- TASK -
From the first line of the records through the line containing "12.02.2021 & Learn", retype every line exactly and nothing else.

- GIVEN INFORMATION -
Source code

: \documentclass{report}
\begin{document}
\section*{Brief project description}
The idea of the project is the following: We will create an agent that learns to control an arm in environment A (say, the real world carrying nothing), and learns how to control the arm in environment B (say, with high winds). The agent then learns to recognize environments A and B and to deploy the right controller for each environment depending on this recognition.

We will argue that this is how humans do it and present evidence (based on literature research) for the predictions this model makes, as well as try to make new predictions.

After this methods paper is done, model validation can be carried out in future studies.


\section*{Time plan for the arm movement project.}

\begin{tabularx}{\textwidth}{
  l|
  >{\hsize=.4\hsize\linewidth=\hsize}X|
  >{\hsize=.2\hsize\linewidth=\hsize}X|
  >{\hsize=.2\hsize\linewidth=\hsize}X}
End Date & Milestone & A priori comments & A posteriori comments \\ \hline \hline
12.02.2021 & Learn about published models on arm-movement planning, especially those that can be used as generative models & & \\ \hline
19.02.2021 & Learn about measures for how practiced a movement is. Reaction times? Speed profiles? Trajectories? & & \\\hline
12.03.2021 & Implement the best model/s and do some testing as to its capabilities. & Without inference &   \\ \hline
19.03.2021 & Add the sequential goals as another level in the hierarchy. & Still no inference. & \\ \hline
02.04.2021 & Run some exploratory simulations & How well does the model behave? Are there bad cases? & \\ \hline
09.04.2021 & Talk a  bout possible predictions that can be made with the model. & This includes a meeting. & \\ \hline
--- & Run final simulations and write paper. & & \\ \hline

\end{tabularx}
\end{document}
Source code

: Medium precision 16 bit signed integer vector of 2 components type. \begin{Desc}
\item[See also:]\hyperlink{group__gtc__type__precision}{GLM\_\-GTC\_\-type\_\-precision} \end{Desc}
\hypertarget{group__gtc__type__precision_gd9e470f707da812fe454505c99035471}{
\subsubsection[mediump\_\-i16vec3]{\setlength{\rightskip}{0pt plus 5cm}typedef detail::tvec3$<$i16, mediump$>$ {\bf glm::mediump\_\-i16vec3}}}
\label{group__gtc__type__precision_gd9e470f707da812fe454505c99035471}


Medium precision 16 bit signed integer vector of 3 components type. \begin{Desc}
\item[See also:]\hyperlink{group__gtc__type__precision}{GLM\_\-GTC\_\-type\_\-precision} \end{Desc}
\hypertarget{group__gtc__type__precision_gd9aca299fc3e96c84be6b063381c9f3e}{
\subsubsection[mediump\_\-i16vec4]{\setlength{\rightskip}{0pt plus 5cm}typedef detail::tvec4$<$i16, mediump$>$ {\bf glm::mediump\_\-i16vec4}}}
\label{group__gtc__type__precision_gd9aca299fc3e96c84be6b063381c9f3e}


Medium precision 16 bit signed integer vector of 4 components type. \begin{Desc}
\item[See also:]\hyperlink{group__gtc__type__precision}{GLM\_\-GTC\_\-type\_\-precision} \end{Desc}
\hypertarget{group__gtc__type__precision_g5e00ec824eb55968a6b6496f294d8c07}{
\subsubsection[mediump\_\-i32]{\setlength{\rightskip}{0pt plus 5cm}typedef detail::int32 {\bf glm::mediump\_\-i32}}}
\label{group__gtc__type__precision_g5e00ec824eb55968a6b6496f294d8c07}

- WRITTEN RESPONSE -
Source code

: \documentclass{report}
\begin{document}
\section*{Brief project description}
The idea of the project is the following: We will create an agent that learns to control an arm in environment A (say, the real world carrying nothing), and learns how to control the arm in environment B (say, with high winds). The agent then learns to recognize environments A and B and to deploy the right controller for each environment depending on this recognition.

We will argue that this is how humans do it and present evidence (based on literature research) for the predictions this model makes, as well as try to make new predictions.

After this methods paper is done, model validation can be carried out in future studies.


\section*{Time plan for the arm movement project.}

\begin{tabularx}{\textwidth}{
  l|
  >{\hsize=.4\hsize\linewidth=\hsize}X|
  >{\hsize=.2\hsize\linewidth=\hsize}X|
  >{\hsize=.2\hsize\linewidth=\hsize}X}
End Date & Milestone & A priori comments & A posteriori comments \\ \hline \hline
12.02.2021 & Learn about published models on arm-movement planning, especially those that can be used as generative models & & \\ \hline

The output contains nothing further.